OCR Pipeline: From Blurry Scan to Structured Data in Under 3 Seconds

Maxime ChampouxFebruary 5, 202610 min read

Eighty percent of the world's financial data starts as an image. An invoice photographed on a loading dock. A receipt faxed from a machine manufactured in 2003. A PDF that looks digital but is actually a scanned printout of a screenshot. If you want to build accounting software that works in the real world, you need to process all of it.

We have processed tens of thousands of invoices through Well's OCR pipeline. The median processing time is under three seconds. But the interesting part is not speed. It is what happens between the raw image and the structured record, specifically how a language model catches the errors that traditional OCR cannot.

The Problem with Real Documents

OCR technology has existed for decades. The basic version works fine on clean, well-lit, properly oriented documents. The problem is that almost no document in the wild meets those criteria.

Here is what actually arrives in an accounts payable inbox: a phone photo taken at an angle on a dimly lit warehouse floor.

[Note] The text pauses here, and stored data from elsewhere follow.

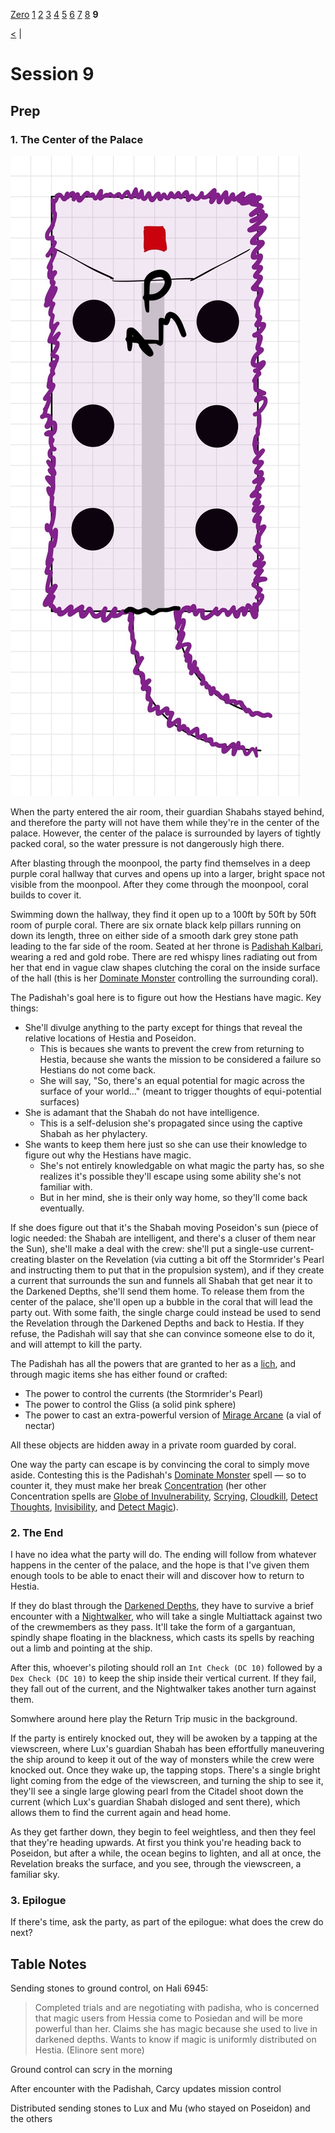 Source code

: [Zero](./Session0.md) [1](./Session1.md) [2](./Session2.md) [3](./Session3.md) [4](./Session4.md) [5](./Session5.md) [6](./Session6.md) [7](./Session7.md) [8](./Session8.md) **9**

[<](./Session8.md) |


# Session 9

## Prep

### 1. The Center of the Palace

![The Center of the Palace](../World/Images/The%20Center.jpg)

When the party entered the air room, their guardian Shabahs stayed behind, and therefore the party will not have them while they're in the center of the palace. However, the center of the palace is surrounded by layers of tightly packed coral, so the water pressure is not dangerously high there.

After blasting through the moonpool, the party find themselves in a deep purple coral hallway that curves and opens up into a larger, bright space not visible from the moonpool. After they come through the moonpool, coral builds to cover it.

Swimming down the hallway, they find it open up to a 100ft by 50ft by 50ft room of purple coral. There are six ornate black kelp pillars running on down its length, three on either side of a smooth dark grey stone path leading to the far side of the room. Seated at her throne is [Padishah Kalbari](../NPCs/Kalbari.md), wearing a red and gold robe. There are red whispy lines radiating out from her that end in vague claw shapes clutching the coral on the inside surface of the hall (this is her [Dominate Monster](https://www.dndbeyond.com/spells/dominate-monster) controlling the surrounding coral).

The Padishah's goal here is to figure out how the Hestians have magic. Key things:

- She'll divulge anything to the party except for things that reveal the relative locations of Hestia and Poseidon.
  - This is becaues she wants to prevent the crew from returning to Hestia, because she wants the mission to be considered a failure so Hestians do not come back.
  - She will say, "So, there's an equal potential for magic across the surface of your world..." (meant to trigger thoughts of equi-potential surfaces)
- She is adamant that the Shabah do not have intelligence.
  - This is a self-delusion she's propagated since using the captive Shabah as her phylactery.
- She wants to keep them here just so she can use their knowledge to figure out why the Hestians have magic.
  - She's not entirely knowledgable on what magic the party has, so she realizes it's possible they'll escape using some ability she's not familiar with.
  - But in her mind, she is their only way home, so they'll come back eventually.

If she does figure out that it's the Shabah moving Poseidon's sun (piece of logic needed: the Shabah are intelligent, and there's a cluser of them near the Sun), she'll make a deal with the crew: she'll put a single-use current-creating blaster on the Revelation (via cutting a bit off the Stormrider's Pearl and instructing them to put that in the propulsion system), and if they create a current that surrounds the sun and funnels all Shabah that get near it to the Darkened Depths, she'll send them home. To release them from the center of the palace, she'll open up a bubble in the coral that will lead the party out. With some faith, the single charge could instead be used to send the Revelation through the Darkened Depths and back to Hestia. If they refuse, the Padishah will say that she can convince someone else to do it, and will attempt to kill the party.

The Padishah has all the powers that are granted to her as a [lich](https://www.dndbeyond.com/monsters/16943-lich), and through magic items she has either found or crafted:

- The power to control the currents (the Stormrider's Pearl)
- The power to control the Gliss (a solid pink sphere)
- The power to cast an extra-powerful version of [Mirage Arcane](https://roll20.net/compendium/dnd5e/Mirage%20Arcane#content) (a vial of nectar)

All these objects are hidden away in a private room guarded by coral.

One way the party can escape is by convincing the coral to simply move aside. Contesting this is the Padishah's [Dominate Monster](https://www.dndbeyond.com/spells/dominate-monster) spell — so to counter it, they must make her break [Concentration](https://roll20.net/compendium/dnd5e/Spells#toc_22) (her other Concentration spells are [Globe of Invulnerability](https://www.dndbeyond.com/spells/globe-of-invulnerability), [Scrying](https://www.dndbeyond.com/spells/scrying), [Cloudkill](https://www.dndbeyond.com/spells/cloudkill), [Detect Thoughts](https://www.dndbeyond.com/spells/detect-thoughts), [Invisibility](https://www.dndbeyond.com/spells/invisibility), and [Detect Magic](https://www.dndbeyond.com/spells/detect-magic)).

### 2. The End

I have no idea what the party will do. The ending will follow from whatever happens in the center of the palace, and the hope is that I've given them enough tools to be able to enact their will and discover how to return to Hestia.

If they do blast through the [Darkened Depths](../World/Poseidon/Darkened_Depths.md), they have to survive a brief encounter with a [Nightwalker](https://www.dndwiki.io/monsters/nightwalker), who will take a single Multiattack against two of the crewmembers as they pass. It'll take the form of a gargantuan, spindly shape floating in the blackness, which casts its spells by reaching out a limb and pointing at the ship.

After this, whoever's piloting should roll an `Int Check (DC 10)` followed by a `Dex Check (DC 10)` to keep the ship inside their vertical current. If they fail, they fall out of the current, and the Nightwalker takes another turn against them.

Somwhere around here play the Return Trip music in the background.

If the party is entirely knocked out, they will be awoken by a tapping at the viewscreen, where Lux's guardian Shabah has been effortfully maneuvering the ship around to keep it out of the way of monsters while the crew were knocked out. Once they wake up, the tapping stops. There's a single bright light coming from the edge of the viewscreen, and turning the ship to see it, they'll see a single large glowing pearl from the Citadel shoot down the current (which Lux's guardian Shabah disloged and sent there), which allows them to find the current again and head home.

As they get farther down, they begin to feel weightless, and then they feel that they're heading upwards. At first you think you're heading back to Poseidon, but after a while, the ocean begins to lighten, and all at once, the Revelation breaks the surface, and you see, through the viewscreen, a familiar sky.

### 3. Epilogue

If there's time, ask the party, as part of the epilogue: what does the crew do next?

## Table Notes

Sending stones to ground control, on Hali 6945:

> Completed trials and are negotiating with padisha, who is concerned that magic users from Hessia come to Posiedan and will be more powerful than her. Claims she has magic because she used to live in darkened depths. Wants to know if magic is uniformly distributed on Hestia.
> (Elinore sent more)

Ground control can scry in the morning

After encounter with the Padishah, Carcy updates mission control

Distributed sending stones to Lux and Mu (who stayed on Poseidon) and the others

A faxed invoice where the toner was running low, so half the characters are ghosted. A PDF that has been printed, signed with a pen, scanned back in, emailed, printed again by the recipient, and then photographed. Each generation degrades the text further. By the time it reaches your system, the letter "O" and the number "0" are indistinguishable. The euro sign has merged with the first digit. A coffee ring obscures the invoice date.

Traditional OCR engines treat each character as an isolated classification problem. They look at a cluster of pixels and ask: is this a "5" or an "S"? Without context, the answer is often wrong. An OCR engine does not know that "Janury" is not a word, that "€1,0OO" contains a letter where a digit should be, or that a tax rate of 190% is implausible in any jurisdiction.

This is the gap we set out to close.

The Pipeline

Well's document processing pipeline has five stages. Each one exists because we discovered, usually through a production failure, that skipping it produces bad data.

Stage 1: Pre-processing

Before any text extraction happens, the raw document goes through image conditioning. Auto-rotation corrects documents photographed sideways or upside down. Noise reduction cleans up artifacts from low-quality cameras and fax machines. Contrast enhancement makes faded text readable.

For documents that are already digital PDFs with embedded text layers, we skip the image path entirely and extract text directly. This sounds obvious, but a surprising number of OCR systems run pixel-based extraction on digital PDFs, throwing away perfectly good text data and introducing errors in the process.

The pre-processing stage also handles password-protected files, multi-page documents, and the occasional PDF that claims to have a text layer but actually contains garbage Unicode from a corrupted export.

Stage 2: OCR Extraction

The conditioned image goes through optical character recognition. We use a multi-engine approach, running multiple OCR models and comparing their outputs. Where the engines agree, confidence is high. Where they disagree, we flag the text region for closer inspection in the next stage.

This is standard practice in production OCR systems. The accuracy at this stage typically lands between 85% and 95%, depending on document quality. For a clean digital invoice, it is above 99%. For a photo of a crumpled receipt, it might be 80%.

That gap between 95% and 99.5% is where most OCR projects stall. Closing it with traditional techniques requires exponentially more effort. Custom training data, domain-specific models, hand-tuned post-processing rules. We took a different approach.

Stage 3: LLM Validation

This is the step that changed everything for us.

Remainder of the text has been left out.